Renseignement et cybersécurité : l’autre face des « règles communes » évoquées

Lorsque le président angolais réclame des « règles communes facilitant la mobilité des capitaux », il ouvre aussi la porte à une interopérabilité normative en matière de données stratégiques. Le ministère angolais de l’Intérieur prépare, avec l’aide de Microsoft et du cabinet Booz Allen, un cadre de partage d’information sur les menaces cyber ; Washington y voit un levier pour contrer les incitations russes à employer les services du groupe Wagner dans la protection des sites miniers. Selon un diplomate européen, « l’harmonisation juridique vantée par Luanda pourrait à terme conforter un Cloud souverain africain sous standards occidentaux ».

Une diplomatie de la base arrière : l’Afrique comme réservoir de forces

Dans les couloirs du Centre de conférences de Talatona, plusieurs officiers angolais ont souligné qu’une jeunesse démographiquement dynamique sert aussi de réservoir potentiel pour les missions de l’Union africaine. Washington, qui a besoin de partenaires régionaux robustes pour déléguer une partie du fardeau sécuritaire, réfléchit déjà à financer des centres d’entraînement au standard OTAN à Benguela et Huambo. Les discussions informelles laissent entrevoir des coopérations tripartites incluant le Portugal pour la formation linguistique et doctrinale.
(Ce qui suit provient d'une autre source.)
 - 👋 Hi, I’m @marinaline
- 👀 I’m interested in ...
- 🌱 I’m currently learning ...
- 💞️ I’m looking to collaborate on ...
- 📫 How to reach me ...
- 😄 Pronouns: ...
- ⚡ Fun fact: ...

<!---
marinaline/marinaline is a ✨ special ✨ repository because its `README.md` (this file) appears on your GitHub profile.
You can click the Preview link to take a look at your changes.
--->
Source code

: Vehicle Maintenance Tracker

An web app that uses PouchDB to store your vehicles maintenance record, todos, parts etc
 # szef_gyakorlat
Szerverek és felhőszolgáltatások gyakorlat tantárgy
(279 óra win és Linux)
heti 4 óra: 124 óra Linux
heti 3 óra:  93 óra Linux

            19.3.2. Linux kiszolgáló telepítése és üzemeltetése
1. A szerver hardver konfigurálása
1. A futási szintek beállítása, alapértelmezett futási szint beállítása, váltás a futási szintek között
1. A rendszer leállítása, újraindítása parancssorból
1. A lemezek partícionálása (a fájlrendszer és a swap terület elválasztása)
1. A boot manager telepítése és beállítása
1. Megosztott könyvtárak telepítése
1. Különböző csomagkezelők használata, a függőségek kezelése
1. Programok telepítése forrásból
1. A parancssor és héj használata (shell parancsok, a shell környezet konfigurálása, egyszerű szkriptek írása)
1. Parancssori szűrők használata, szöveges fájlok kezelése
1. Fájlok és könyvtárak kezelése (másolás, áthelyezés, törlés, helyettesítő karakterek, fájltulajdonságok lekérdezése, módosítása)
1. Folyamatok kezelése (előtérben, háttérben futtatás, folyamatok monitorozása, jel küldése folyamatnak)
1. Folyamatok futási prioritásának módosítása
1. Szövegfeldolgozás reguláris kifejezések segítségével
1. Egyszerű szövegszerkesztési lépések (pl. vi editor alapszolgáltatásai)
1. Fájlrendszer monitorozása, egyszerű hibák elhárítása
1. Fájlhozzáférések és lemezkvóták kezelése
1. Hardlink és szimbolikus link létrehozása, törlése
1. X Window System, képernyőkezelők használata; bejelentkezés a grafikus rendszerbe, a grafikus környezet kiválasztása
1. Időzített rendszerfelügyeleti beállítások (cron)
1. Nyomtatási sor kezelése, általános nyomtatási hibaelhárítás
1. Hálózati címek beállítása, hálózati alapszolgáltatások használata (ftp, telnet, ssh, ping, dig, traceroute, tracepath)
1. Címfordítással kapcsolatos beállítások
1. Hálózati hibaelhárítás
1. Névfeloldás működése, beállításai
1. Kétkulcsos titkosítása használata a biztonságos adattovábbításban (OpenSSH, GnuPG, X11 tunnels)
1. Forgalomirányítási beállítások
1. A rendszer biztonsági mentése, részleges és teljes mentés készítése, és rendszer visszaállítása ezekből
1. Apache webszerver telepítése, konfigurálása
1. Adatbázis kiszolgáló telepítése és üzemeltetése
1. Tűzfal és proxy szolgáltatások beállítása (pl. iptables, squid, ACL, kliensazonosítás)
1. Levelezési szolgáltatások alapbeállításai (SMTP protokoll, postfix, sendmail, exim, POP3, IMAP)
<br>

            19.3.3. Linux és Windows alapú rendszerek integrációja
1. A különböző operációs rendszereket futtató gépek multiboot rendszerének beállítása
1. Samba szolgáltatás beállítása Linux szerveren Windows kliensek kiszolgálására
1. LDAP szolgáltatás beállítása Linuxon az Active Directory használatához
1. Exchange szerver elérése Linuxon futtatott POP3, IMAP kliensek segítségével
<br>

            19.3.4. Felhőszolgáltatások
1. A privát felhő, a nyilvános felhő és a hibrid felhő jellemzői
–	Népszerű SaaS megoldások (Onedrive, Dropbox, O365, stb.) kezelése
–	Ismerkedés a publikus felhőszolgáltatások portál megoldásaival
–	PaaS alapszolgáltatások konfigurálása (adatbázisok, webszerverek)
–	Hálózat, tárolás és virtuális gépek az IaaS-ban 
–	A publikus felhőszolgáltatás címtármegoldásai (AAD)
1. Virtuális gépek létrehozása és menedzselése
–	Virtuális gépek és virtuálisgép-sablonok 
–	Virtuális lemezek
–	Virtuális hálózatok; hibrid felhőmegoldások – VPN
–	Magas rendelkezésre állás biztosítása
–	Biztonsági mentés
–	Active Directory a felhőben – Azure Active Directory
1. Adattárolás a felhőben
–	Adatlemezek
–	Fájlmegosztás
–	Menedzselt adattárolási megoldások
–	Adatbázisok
Vers un pacte civilo-militaire win-win, sous étroite surveillance diplomatique

Ainsi s’esquisse un pacte où capitaux américains et exigences sécuritaires africaines convergent. Angola, mais aussi Botswana, Namibie et RDC, entendent mutualiser leurs atouts miniers et énergétiques pour négocier des offsets industriels touchant aussi bien aux centrales solaires qu’aux patrouilleurs fluviaux. La Maison-Blanche, soucieuse de ne pas apparaître comme un fournisseur d’armes sans contrepartie sociétale, mise sur la formule « Power Africa plus Peace Africa ». Reste que l’équilibre délicat entre développement et militarisation sera scruté par l’Union européenne et l’ONU, garantes d’une gouvernance transparente.